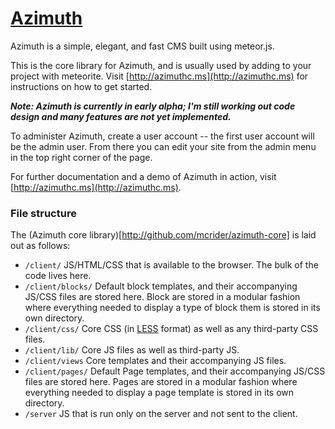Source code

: # [Azimuth](http://github.com/mcrider/azimuth)

Azimuth is a simple, elegant, and fast CMS built using meteor.js.

This is the core library for Azimuth, and is usually used by adding to your project with meteorite.  Visit [http://azimuthc.ms](http://azimuthc.ms) for instructions on how to get started.

***Note: Azimuth is currently in early alpha; I'm still working out code design and many features are not yet implemented.***

To administer Azimuth, create a user account -- the first user account will be the admin user.  From there you can edit your site from the admin menu in the top right corner of the page.

For further documentation and a demo of Azimuth in action, visit [http://azimuthc.ms](http://azimuthc.ms).

### File structure

The (Azimuth core library)[http://github.com/mcrider/azimuth-core] is laid out as follows:

*   `/client/` JS/HTML/CSS that is available to the browser.  The bulk of the code lives here.
*   `/client/blocks/` Default block templates, and their accompanying JS/CSS files are stored here.  Block are stored in a modular fashion where everything needed to display a type of block them is stored in its own directory.
*   `/client/css/` Core CSS (in [LESS](http://lesscss.org/) format) as well as any third-party CSS files.
*   `/client/lib/` Core JS files as well as third-party JS.
*   `/client/views` Core templates and their accompanying JS files.
*   `/client/pages/` Default Page templates, and their accompanying JS/CSS files are stored here.  Pages are stored in a modular fashion where everything needed to display a page template is stored in its own directory.
*   `/server` JS that is run only on the server and not sent to the client.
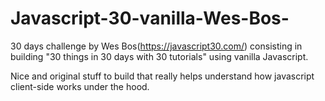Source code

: # Javascript-30-vanilla-Wes-Bos-

30 days challenge by Wes Bos(https://javascript30.com/) consisting in building "30 things in 30 days with 30 tutorials" using vanilla Javascript.

Nice and original stuff to build that really helps understand how javascript client-side works under the hood.
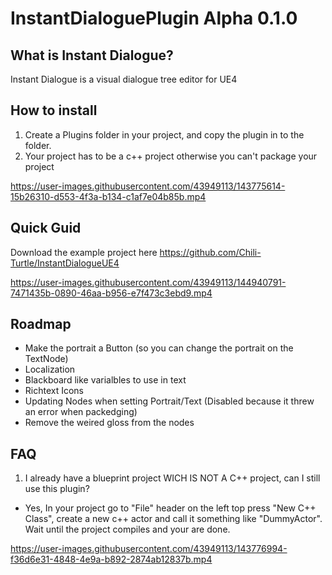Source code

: # InstantDialoguePlugin Alpha 0.1.0

## What is Instant Dialogue?
 Instant Dialogue is a visual dialogue tree editor for UE4
 
## How to install
1. Create a Plugins folder in your project, and copy the plugin in to the folder.
2. Your project has to be a c++ project otherwise you can't package your project

https://user-images.githubusercontent.com/43949113/143775614-15b26310-d553-4f3a-b134-c1af7e04b85b.mp4

## Quick Guid
Download the example project here https://github.com/Chili-Turtle/InstantDialogueUE4

https://user-images.githubusercontent.com/43949113/144940791-7471435b-0890-46aa-b956-e7f473c3ebd9.mp4

## Roadmap
- Make the portrait a Button (so you can change the portrait on the TextNode)
- Localization
- Blackboard like varialbles to use in text
- Richtext Icons
- Updating Nodes when setting Portrait/Text (Disabled because it threw an error when packedging)
- Remove the weired gloss from  the nodes

## FAQ
1. I already have a blueprint project WICH IS NOT A C++ project, can I still use this plugin?
- Yes, In your project go to "File" header on the left top press "New C++ Class", create a new c++ actor and call it something like "DummyActor". Wait until the project compiles and your are done.

https://user-images.githubusercontent.com/43949113/143776994-f36d6e31-4848-4e9a-b892-2874ab12837b.mp4

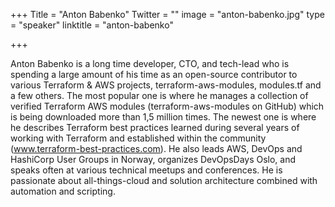 +++
Title = "Anton Babenko"
Twitter = ""
image = "anton-babenko.jpg"
type = "speaker"
linktitle = "anton-babenko"

+++

Anton Babenko is a long time developer, CTO, and tech-lead who is spending a large amount of his time as an open-source contributor to various Terraform & AWS projects, terraform-aws-modules, modules.tf and a few others. The most popular one is where he manages a collection of verified Terraform AWS modules (terraform-aws-modules on GitHub) which is being downloaded more than 1,5 million times. The newest one is where he describes Terraform best practices learned during several years of working with Terraform and established within the community (www.terraform-best-practices.com). He also leads AWS, DevOps and HashiCorp User Groups in Norway, organizes DevOpsDays Oslo, and speaks often at various technical meetups and conferences. He is passionate about all-things-cloud and solution architecture combined with automation and scripting.
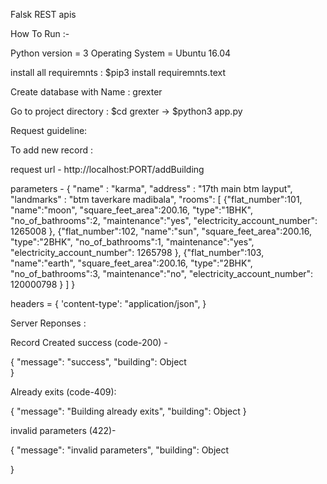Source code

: Falsk REST apis

How To Run :-

Python version = 3
Operating System = Ubuntu 16.04

install all requiremnts : $pip3 install requiremnts.text

Create database with Name : grexter

Go to project directory : $cd grexter -> $python3 app.py

Request guideline:

To add new record :

request url - http://localhost:PORT/addBuilding

parameters - {
	"name" : "karma",
	"address" : "17th main btm layput",
	"landmarks" : "btm taverkare madibala",
	"rooms": [
		{"flat_number":101, "name":"moon", "square_feet_area":200.16, "type":"1BHK", "no_of_bathrooms":2, "maintenance":"yes", "electricity_account_number": 1265008 },
		{"flat_number":102, "name":"sun", "square_feet_area":200.16, "type":"2BHK", "no_of_bathrooms":1, "maintenance":"yes", "electricity_account_number": 1265798 },
		{"flat_number":103, "name":"earth", "square_feet_area":200.16, "type":"2BHK", "no_of_bathrooms":3, "maintenance":"no", "electricity_account_number": 120000798 }
		]
}

headers = {
    'content-type': "application/json",
    }

Server Reponses :

Record Created success (code-200) -

{
    "message": "success",
    "building": Object                
}

Already exits (code-409):

{
    "message": "Building already exits",
    "building": Object
}

invalid parameters (422)-

{
    "message": "invalid parameters",
    "building": Object

}
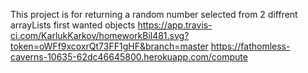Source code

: This project is for returning a random number selected from 2 diffrent arrayLists first wanted objects
https://app.travis-ci.com/KarlukKarkov/homeworkBil481.svg?token=oWFf9xcoxrQt73FF1gHF&branch=master
https://fathomless-caverns-10635-62dc46645800.herokuapp.com/compute
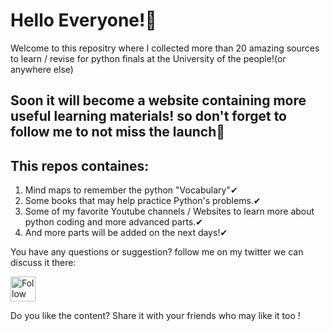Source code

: <h1>Hello Everyone!💜</h1>

<p>Welcome to this repositry where I collected more than 20 amazing sources to learn / revise for python finals at the University of the people!(or anywhere else)</p>
<h2>Soon it will become a website containing more useful learning materials! so don't forget to follow me to not miss the launch💜</h2>

<h2>This repos containes:</h2>
<ol>
  <li>Mind maps to remember the python "Vocabulary"✔</li>
  <li>Some books that may help practice Python's problems.✔</li>
  <li>Some of my favorite Youtube channels / Websites to learn more about python coding and more advanced parts.✔</li>
  <li>And more parts will be added on the next days!✔</li>
 </ol> 
 
 
 <p>You have any questions or suggestion? follow me on my twitter we can discuss it there:</p> 
 
 
  [<img src="https://raw.githubusercontent.com/Raymo111/Raymo111/master/socials/twitter.svg" height="40em" align="center" alt="Follow Oumaimafisaoui on Twitter" title="Follow Oumaimafisaoui on Twitter"/>](https://twitter.com/Oumaimafisaoui)
  
  Do you like the content? Share it with your friends who may like it too !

========================================================================

● YOUR INSTRUCTIONS: Reproduce the lines of the entries above exactly, but only from the line containing "<h2>Soon it will" through the final line.

● ANSWER BOX:
<h2>Soon it will become a website containing more useful learning materials! so don't forget to follow me to not miss the launch💜</h2>

<h2>This repos containes:</h2>
<ol>
  <li>Mind maps to remember the python "Vocabulary"✔</li>
  <li>Some books that may help practice Python's problems.✔</li>
  <li>Some of my favorite Youtube channels / Websites to learn more about python coding and more advanced parts.✔</li>
  <li>And more parts will be added on the next days!✔</li>
 </ol> 
 
 
 <p>You have any questions or suggestion? follow me on my twitter we can discuss it there:</p> 
 
 
  [<img src="https://raw.githubusercontent.com/Raymo111/Raymo111/master/socials/twitter.svg" height="40em" align="center" alt="Follow Oumaimafisaoui on Twitter" title="Follow Oumaimafisaoui on Twitter"/>](https://twitter.com/Oumaimafisaoui)
  
  Do you like the content? Share it with your friends who may like it too !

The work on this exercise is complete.